Once developed, the scientific translation service is intended to:

  • address the needs of different users, including researchers (authors and readers), readers outside the academic community, publishers of scientific texts, dissemination platforms or open archives;
  • combine specialised language technologies and human skills, in particular adapted machine translation engines and in-domain language resources to support the translation process;
  • be founded on the principles of open science, hence based on open-source software as well as shareable resources, and used to produce open access translations.

Project Goals

In order to follow up on the recommendations and lay the foundation for the translation service, the OPERAS Research Infrastructure was commissioned by the MESR to coordinate a series of preparatory studies in the following areas:

  1. Mapping and collection of scientific bilingual corpora: identifying and defining the conditions for collecting and preparing corpora of bilingual scientific texts which will serve as a training dataset for specialised translation engines, source data for terminology extraction, and translation memory creation.
  2. Use case study for a technology-based scientific translation service: drafting an overview of the current translation practices in scholarly communication and defining the use cases of a technology-based scientific translation service (associated features, expected quality, editorial and technical workflows, and human expert participants).
  3. Machine translation evaluation in the context of scholarly communication: evaluating the performance of a set of machine translation engines with scientific texts according to different scenarios: 1) machine translation for gisting purposes, 2) machine translation as a foreign-language writing assistant, 3) machine translation for pre-translation and post-editing. 
  4. Roadmap and budget projections for a technology-based collaborative translation service dedicated to open scholarly communication: based on the results of the conducted studies, identify the technical and organisational requirements, as well as the financial risks associated with the deployment of the service, and suggest relevant cost-management mechanisms.

The four preparatory studies are planned during a one-year period as of September 2022. 

The present request for proposal (RFP) only covers the study No. 4: Roadmap and budget projections for a technology-based collaborative translation service dedicated to open scholarly communication.

The RFPs (1) Mapping and collection of corpora, (2) Use case study and (3) Machine translation evaluation are now closed.

Scope of Work

With research becoming increasingly international and open to society, the quest for sustainable and balanced multilingualism in scholarly communication is more than ever a subject of interest to many stakeholders, from universities and research institutions to academic publishers and policy makers.
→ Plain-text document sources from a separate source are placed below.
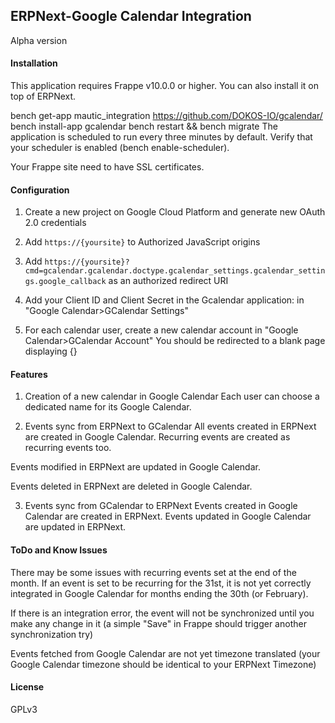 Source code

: ## ERPNext-Google Calendar Integration
Alpha version

#### Installation
This application requires Frappe v10.0.0 or higher.
You can also install it on top of ERPNext.

bench get-app mautic_integration https://github.com/DOKOS-IO/gcalendar/
bench install-app gcalendar
bench restart && bench migrate
The application is scheduled to run every three minutes by default. Verify that your scheduler is enabled (bench enable-scheduler).

Your Frappe site need to have SSL certificates.

#### Configuration

1. Create a new project on Google Cloud Platform and generate new OAuth 2.0 credentials
2. Add `https://{yoursite}` to Authorized JavaScript origins
3. Add `https://{yoursite}?cmd=gcalendar.gcalendar.doctype.gcalendar_settings.gcalendar_settings.google_callback` as an authorized redirect URI
4. Add your Client ID and Client Secret in the Gcalendar application: in "Google Calendar>GCalendar Settings"

5. For each calendar user, create a new calendar account in "Google Calendar>GCalendar Account"
You should be redirected to a blank page displaying {}

#### Features

1. Creation of a new calendar in Google Calendar
Each user can choose a dedicated name for its Google Calendar.

2. Events sync from ERPNext to GCalendar
All events created in ERPNext are created in Google Calendar.
Recurring events are created as recurring events too.

Events modified in ERPNext are updated in Google Calendar.

Events deleted in ERPNext are deleted in Google Calendar.

3. Events sync from GCalendar to ERPNext
Events created in Google Calendar are created in ERPNext.
Events updated in Google Calendar are updated in ERPNext.


#### ToDo and Know Issues

There may be some issues with recurring events set at the end of the month.
If an event is set to be recurring for the 31st, it is not yet correctly integrated in Google Calendar for months ending the 30th (or February).

If there is an integration error, the event will not be synchronized until you make any change in it (a simple "Save" in Frappe should trigger another synchronization try)

Events fetched from Google Calendar are not yet timezone translated (your Google Calendar timezone should be identical to your ERPNext Timezone)

#### License

GPLv3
While translation can be easily identified as one of the possible solutions to foster language diversity in science, especially in light of the recent developments in natural language processing and translation technologies, the landscape of scientific translation practices and needs is too complex to implement a one-size-fit-all approach, taking into account all the qualitative, organisational, technical and financial requirements. In order to become a more systematic practice, scientific translation requires specific challenges to be addressed, such as optimising translation processes and language resources, clarifying complex legal and technical frameworks, attracting specialised experts capable of translating highly technical texts and making the most out of the allocated budgets.
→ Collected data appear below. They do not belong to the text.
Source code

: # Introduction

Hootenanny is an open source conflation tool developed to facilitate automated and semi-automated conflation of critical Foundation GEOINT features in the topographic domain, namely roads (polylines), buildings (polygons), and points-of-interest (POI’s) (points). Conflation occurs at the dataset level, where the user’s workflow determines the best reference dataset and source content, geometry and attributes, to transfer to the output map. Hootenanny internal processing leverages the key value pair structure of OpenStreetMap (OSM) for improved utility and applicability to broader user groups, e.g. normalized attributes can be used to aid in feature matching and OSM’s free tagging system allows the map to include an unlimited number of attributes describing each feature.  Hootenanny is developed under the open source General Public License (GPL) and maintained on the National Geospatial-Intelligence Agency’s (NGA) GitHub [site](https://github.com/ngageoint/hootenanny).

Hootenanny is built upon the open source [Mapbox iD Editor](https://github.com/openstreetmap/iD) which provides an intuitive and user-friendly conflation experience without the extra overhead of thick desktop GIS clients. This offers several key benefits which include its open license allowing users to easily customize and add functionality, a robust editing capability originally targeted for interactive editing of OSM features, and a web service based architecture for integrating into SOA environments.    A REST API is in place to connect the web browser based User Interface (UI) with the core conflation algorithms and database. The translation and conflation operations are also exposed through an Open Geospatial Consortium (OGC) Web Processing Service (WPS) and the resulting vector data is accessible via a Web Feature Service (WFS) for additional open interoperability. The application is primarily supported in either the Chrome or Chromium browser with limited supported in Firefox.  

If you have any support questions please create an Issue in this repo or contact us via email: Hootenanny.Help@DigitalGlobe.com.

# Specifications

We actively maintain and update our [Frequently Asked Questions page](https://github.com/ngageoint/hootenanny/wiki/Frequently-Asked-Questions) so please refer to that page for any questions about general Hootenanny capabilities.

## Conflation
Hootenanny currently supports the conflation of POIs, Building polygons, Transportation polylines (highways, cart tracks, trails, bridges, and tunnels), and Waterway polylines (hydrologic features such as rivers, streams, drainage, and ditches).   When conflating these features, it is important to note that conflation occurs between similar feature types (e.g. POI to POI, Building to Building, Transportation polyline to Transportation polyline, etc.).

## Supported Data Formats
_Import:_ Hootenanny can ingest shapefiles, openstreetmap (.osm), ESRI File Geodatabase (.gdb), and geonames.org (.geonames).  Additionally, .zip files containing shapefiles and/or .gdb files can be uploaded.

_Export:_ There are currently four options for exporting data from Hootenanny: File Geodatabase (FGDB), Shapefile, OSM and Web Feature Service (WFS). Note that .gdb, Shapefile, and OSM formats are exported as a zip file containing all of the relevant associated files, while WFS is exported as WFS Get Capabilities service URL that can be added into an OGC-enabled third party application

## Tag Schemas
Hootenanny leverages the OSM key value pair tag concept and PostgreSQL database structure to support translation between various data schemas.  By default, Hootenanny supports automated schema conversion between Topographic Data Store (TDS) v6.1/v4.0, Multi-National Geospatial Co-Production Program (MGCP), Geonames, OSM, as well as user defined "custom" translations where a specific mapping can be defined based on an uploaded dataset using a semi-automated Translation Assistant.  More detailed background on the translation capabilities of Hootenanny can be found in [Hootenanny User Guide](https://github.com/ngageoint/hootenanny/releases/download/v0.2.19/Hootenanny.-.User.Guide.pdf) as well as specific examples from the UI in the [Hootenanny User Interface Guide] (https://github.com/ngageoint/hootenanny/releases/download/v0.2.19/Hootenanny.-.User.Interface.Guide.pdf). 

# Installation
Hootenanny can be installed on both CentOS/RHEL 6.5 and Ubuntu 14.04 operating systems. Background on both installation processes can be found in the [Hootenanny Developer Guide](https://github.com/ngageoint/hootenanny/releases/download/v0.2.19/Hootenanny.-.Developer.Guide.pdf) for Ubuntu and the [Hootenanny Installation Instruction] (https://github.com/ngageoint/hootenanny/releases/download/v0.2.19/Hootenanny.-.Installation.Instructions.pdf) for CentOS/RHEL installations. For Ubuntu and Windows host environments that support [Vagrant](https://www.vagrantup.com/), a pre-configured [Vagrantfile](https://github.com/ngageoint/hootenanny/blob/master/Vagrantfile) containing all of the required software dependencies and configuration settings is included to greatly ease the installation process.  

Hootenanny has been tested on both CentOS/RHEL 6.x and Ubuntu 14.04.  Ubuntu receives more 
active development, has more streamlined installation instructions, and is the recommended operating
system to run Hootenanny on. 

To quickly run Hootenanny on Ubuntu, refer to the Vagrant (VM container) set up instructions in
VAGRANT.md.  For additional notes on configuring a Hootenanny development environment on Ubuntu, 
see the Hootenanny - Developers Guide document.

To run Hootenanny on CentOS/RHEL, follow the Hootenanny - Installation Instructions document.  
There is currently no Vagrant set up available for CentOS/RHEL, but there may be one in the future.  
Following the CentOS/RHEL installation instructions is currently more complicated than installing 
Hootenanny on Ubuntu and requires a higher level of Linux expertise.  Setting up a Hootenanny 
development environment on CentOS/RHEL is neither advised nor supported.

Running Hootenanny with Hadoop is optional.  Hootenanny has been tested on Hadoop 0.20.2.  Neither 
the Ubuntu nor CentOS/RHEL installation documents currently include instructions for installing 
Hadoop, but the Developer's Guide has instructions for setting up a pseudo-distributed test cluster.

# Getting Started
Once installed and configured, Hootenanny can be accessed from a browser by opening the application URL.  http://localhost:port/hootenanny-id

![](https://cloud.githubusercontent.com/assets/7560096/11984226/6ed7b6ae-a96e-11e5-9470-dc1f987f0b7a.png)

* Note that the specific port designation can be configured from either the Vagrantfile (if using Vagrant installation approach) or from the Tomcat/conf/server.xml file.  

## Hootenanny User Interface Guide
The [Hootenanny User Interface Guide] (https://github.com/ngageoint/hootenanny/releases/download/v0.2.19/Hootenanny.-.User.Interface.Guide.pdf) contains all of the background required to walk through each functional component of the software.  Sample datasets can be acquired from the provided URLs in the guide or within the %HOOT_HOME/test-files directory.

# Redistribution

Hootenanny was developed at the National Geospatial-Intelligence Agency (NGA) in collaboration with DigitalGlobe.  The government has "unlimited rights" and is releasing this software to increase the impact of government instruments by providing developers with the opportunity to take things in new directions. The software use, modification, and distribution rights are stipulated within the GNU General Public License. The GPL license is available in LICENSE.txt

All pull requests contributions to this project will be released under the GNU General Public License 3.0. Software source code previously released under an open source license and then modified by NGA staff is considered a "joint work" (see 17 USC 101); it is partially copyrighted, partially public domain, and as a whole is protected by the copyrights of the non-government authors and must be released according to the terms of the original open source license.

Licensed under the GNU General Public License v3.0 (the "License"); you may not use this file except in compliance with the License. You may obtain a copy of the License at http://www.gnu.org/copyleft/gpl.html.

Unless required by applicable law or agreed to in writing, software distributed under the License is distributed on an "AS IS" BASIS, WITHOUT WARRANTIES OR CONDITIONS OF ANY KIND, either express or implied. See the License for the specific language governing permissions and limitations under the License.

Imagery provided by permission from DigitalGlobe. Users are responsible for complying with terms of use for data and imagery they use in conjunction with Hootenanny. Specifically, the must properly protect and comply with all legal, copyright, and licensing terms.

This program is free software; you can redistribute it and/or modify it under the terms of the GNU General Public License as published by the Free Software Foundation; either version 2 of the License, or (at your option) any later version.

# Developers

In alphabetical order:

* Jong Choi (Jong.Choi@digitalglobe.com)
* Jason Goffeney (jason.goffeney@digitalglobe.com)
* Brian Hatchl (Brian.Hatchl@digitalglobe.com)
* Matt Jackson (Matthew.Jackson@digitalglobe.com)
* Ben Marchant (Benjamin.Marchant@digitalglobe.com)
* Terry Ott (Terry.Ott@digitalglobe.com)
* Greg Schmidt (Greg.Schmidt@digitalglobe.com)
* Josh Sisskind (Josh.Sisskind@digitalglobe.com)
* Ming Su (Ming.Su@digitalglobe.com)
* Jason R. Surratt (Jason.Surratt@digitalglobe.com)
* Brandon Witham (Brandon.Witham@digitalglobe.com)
Aimed at proposing practical solutions to these challenges, the series of preparatory studies undertaken as part of the Translations and Open Science project is coming to an end. The first three studies – 1) Mapping and collection of corpora, 2) Use-case study and 3) Machine translation evaluation – highlighted avenues to promote optimised and collaborative scientific translation practices, as well as an informed use of translation technology and digital language resources. The results of these studies must now be used to identify the technical, organisational and financial requirements to develop and deploy the technology-based, collaborative translation service for scholarly communication, as intended in the description of the project (see the Project Overview section above). In particular, the study will consider the following user profiles and use cases of the future translation service: 1) readers wishing to get an idea of the content of a scientific text in real-time (machine translation for gisting purposes aimed at academic and general readers: professionals, students, journalists, citizens, etc.); 2) researchers in need of assistance to write a scientific text in a foreign language (machine translation as a foreign-language writing assistant); 3) translators using specialised language resources and tools made available within the service to perform translation or post-editing tasks (machine translation for pre-translation and post-editing or as part of an interactive toolbox for translators).
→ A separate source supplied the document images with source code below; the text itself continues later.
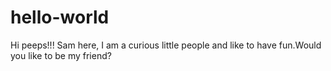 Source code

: # hello-world 

Hi peeps!!!
Sam here, I am a curious little people and like to have fun.Would you like to be my friend?
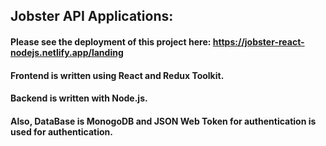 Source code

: ## Jobster API Applications:
#### Please see the deployment of this project here: https://jobster-react-nodejs.netlify.app/landing
#### Frontend is written using React and Redux Toolkit. 
#### Backend is written with Node.js. 
#### Also, DataBase is MonogoDB and JSON Web Token for authentication is used for authentication.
Therefore, OPERAS welcomes proposals from public and private entities in order to:

  • Develop and detail three scenarios for the deployment of the service based on the results of the conducted studies, and in particular according to the use cases identified and the associated features;
  • For each scenario,
  • identify the technical and organisational requirements and provide a realistic estimate of the costs for their deployment, separating the launch costs from the operational costs;
  • provide strategic orientations to promote the service attractiveness and user retention, user training, community development and management;
  • identify the financial risks and suggest cost-management mechanisms;
  • Outline an economic model to ensure the sustainability of the service, combining institutional funding and own resources, and suggest potential mechanisms to generate own resources;
  • Identify the legal requirements that may have an impact on the service, particularly in terms of intellectual property and data law, as well as the contractual and/or financial instruments that will be needed for the service to run smoothly (in collaboration with the legal specialists hired by OPERAS for the Translations and Open Science project).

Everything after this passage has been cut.